Thank you, chopsaw! I appreciate your like!


motocrash said:


> I'm a sucker for fresh bread. Quite a few regularly post beautiful loaves such as yours, maybe a SMF Bread Throwdown? Yum!


Thank you, moto! I am totally with you on "fresh bread" in spite I should be avoiding breads because of  carbs... I am completely "no-no" on cakes, cookies, candies, etc. but cannot resist not eating some (just some) breads....  
Nice idea on " SMF Bread Throwdown"....


----------



## kruizer (Mar 30, 2021)

The next step is sour dough pumpernickel


----------



## JLeonard (Mar 30, 2021)

5GRILLZNTN said:


> Wow!  That looks incredible.  Time to break out the roast beef, and horseradish!

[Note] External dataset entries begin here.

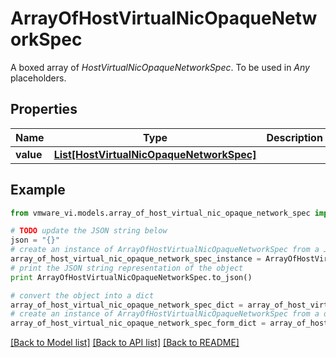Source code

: # ArrayOfHostVirtualNicOpaqueNetworkSpec

A boxed array of *HostVirtualNicOpaqueNetworkSpec*. To be used in *Any* placeholders. 

## Properties
Name | Type | Description | Notes
------------ | ------------- | ------------- | -------------
**value** | [**List[HostVirtualNicOpaqueNetworkSpec]**](HostVirtualNicOpaqueNetworkSpec.md) |  | 

## Example

```python
from vmware_vi.models.array_of_host_virtual_nic_opaque_network_spec import ArrayOfHostVirtualNicOpaqueNetworkSpec

# TODO update the JSON string below
json = "{}"
# create an instance of ArrayOfHostVirtualNicOpaqueNetworkSpec from a JSON string
array_of_host_virtual_nic_opaque_network_spec_instance = ArrayOfHostVirtualNicOpaqueNetworkSpec.from_json(json)
# print the JSON string representation of the object
print ArrayOfHostVirtualNicOpaqueNetworkSpec.to_json()

# convert the object into a dict
array_of_host_virtual_nic_opaque_network_spec_dict = array_of_host_virtual_nic_opaque_network_spec_instance.to_dict()
# create an instance of ArrayOfHostVirtualNicOpaqueNetworkSpec from a dict
array_of_host_virtual_nic_opaque_network_spec_form_dict = array_of_host_virtual_nic_opaque_network_spec.from_dict(array_of_host_virtual_nic_opaque_network_spec_dict)
```
[[Back to Model list]](../README.md#documentation-for-models) [[Back to API list]](../README.md#documentation-for-api-endpoints) [[Back to README]](../README.md)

I'm thinking corned beef and swiss!
Jim


----------



## Wurstmeister (Mar 30, 2021)

The bread looks wonderful!  How about just a warm slice of bread slathered with butter?! 
John


----------



## daspyknows (Mar 30, 2021)

That looks amazing.  Add some home made bacon, heirloom tomato and romaine lettuce and there is an amazing BLT.


----------



## sandyut (Mar 30, 2021)

looks truly amazing!


----------



## pushok2018 (Mar 30, 2021)

5GRILLZNTN said:


> Wow! That looks incredible. Time to break out the roast beef, and horseradish!


Thank  you! Didn't have roast beef at the moment.... Used some butter on rye and enjoyed it!


kruizer said:


> The next step is sour dough pumpernickel


Hmm... Never ever heard of sour dough pumpernickel. Google it but couldn't find a definitive explanation. Would you mind educating me a bit? I would appreciate that! Thank you for the like, kruizer!


Wurstmeister said:


> The bread looks wonderful! How about just a warm slice of bread slathered with butter?!

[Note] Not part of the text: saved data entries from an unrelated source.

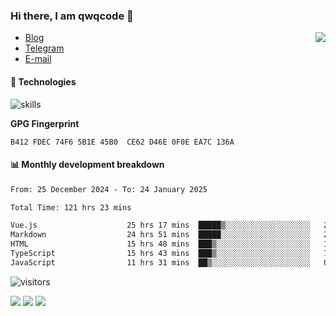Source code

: <!--![](https://user-images.githubusercontent.com/22412567/89914023-fb3a6e80-dc26-11ea-82ba-5ed80e2ffb69.jpg)-->

### Hi there, I am qwqcode 👋

<img src="https://github-readme-stats.mrdulin.vercel.app/api?username=qwqcode&count_private=true&show_icons=true&hide_border=true&icon_color=586069&title_color=0366d6" align="right">

- [Blog](https://qwqaq.com/)
- [Telegram](https://t.me/qwqcode)
- [E-mail](mailto:qwqcode@gmail.com)

#### 🔧 Technologies

![skills](https://skillicons.dev/icons?i=go,ts,cs,js,java,php,py,regex,docker,git,svelte,sass,vue,nuxtjs,webpack,vite,laravel,electron,redis,vscode,visualstudio,idea,androidstudio,figma,ai,ps,pr,powershell,vim,bash&theme=light)

**GPG Fingerprint**

```
B412 FDEC 74F6 5B1E 45B0  CE62 D46E 0F0E EA7C 136A
```

#### 📊 Monthly development breakdown

<!--START_SECTION:waka-->

```txt
From: 25 December 2024 - To: 24 January 2025

Total Time: 121 hrs 23 mins

Vue.js                    25 hrs 17 mins  █████▒░░░░░░░░░░░░░░░░░░░   20.84 %
Markdown                  24 hrs 51 mins  █████░░░░░░░░░░░░░░░░░░░░   20.48 %
HTML                      15 hrs 48 mins  ███▒░░░░░░░░░░░░░░░░░░░░░   13.02 %
TypeScript                15 hrs 43 mins  ███▒░░░░░░░░░░░░░░░░░░░░░   12.95 %
JavaScript                11 hrs 31 mins  ██▒░░░░░░░░░░░░░░░░░░░░░░   09.49 %
```

<!--END_SECTION:waka-->

![visitors](https://visitor-badge.laobi.icu/badge?page_id=qwqcode.visitor-badge)

<p>
  <img src="https://api.githubtrends.io/user/svg/qwqcode/langs?time_range=one_year&theme=classic" />
  <img src="https://api.githubtrends.io/user/svg/qwqcode/repos?time_range=one_year&theme=classic" />
  <img src="https://github-readme-stats.vercel.app/api/top-langs?username=qwqcode&show_icons=true&locale=en&layout=compact&hide=html&langs_count=20" />
</p>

Thank you, John! This is exactly what I did!!! I appreciate your like!


daspyknows said:


> That looks amazing. Add some home made bacon, heirloom tomato and romaine lettuce and there is an amazing BLT.


Thank you! How do you know of my plans for tomorrow?  I just got my bacon our of freezer, got my tomatoes ready and am goin to get some lettuce from the store tomorrow morning... This is what I want for my lunch tomorrow...


----------



## pushok2018 (Mar 30, 2021)

sandyut said:


> looks truly amazing!


Thank you! Thank you for the like!


----------



## Brokenhandle (Mar 30, 2021)

Looks amazing! I can give up cakes, cookies,  sweets and such but won't give up bread or taters!  Great job on that loaf!

Ryan


----------



## pushok2018 (Mar 30, 2021)

Brokenhandle said:


> Looks amazing! I can give up cakes, cookies, sweets and such but won't give up bread or taters! Great job on that loaf!


Thank you, Ryan! Ha-ha! Almost word to word what I said earlier... Bread is my weakness... Thank you for the like!


----------



## Wurstmeister (Mar 31, 2021)

Here are two American Sourdough and one traditionally German pumpernickel recipes for your use.  A problem you will find with searching is pumpernickel and rye bread are pretty much the same in basic recipes with only a couple of ingredients different - rye berries added to rough cracked rye.  The outcome is a very dense loaf of bread. For grips & grins -  when someone asks what is "Pumpernickel."  In German, _Pumpern_ is a verb that means “to fart”, and _Nickel_, just like Old Nick in English, was a name for the devil, so Pumpernickel would mean “farting devil”. Let us know how this works out for you. 

John


----------



## pushok2018 (Mar 31, 2021)

Wurstmeister said:


> Here are two American Sourdough and one traditionally German pumpernickel recipes for your use. A problem you will find with searching is pumpernickel and rye bread are pretty much the same in basic recipes with only a couple of ingredients different - rye berries added to rough cracked rye. The outcome is a very dense loaf of bread. For grips & grins - when someone asks what is "Pumpernickel." In German, _Pumpern_ is a verb that means “to fart”, and _Nickel_, just like Old Nick in English, was a name for the devil, so Pumpernickel would mean “farting devil”. Let us know how this works out for you.


John, thank you much for sharing recipes. I found some ingredients on those recipes which I am not familiar with. I'll send you PM with couple of questions - hope you don't mind....


----------



## hoity toit (Mar 31, 2021)

Needs some brats n kraut on it.....looks great
HT


----------



## pushok2018 (Mar 31, 2021)

hoity toit said:


> Needs some brats n kraut on it.....looks great


Thank you, HT! BLT today. Brats & kraut sounds great too. Plan for tomorrow - still have some bread left....


----------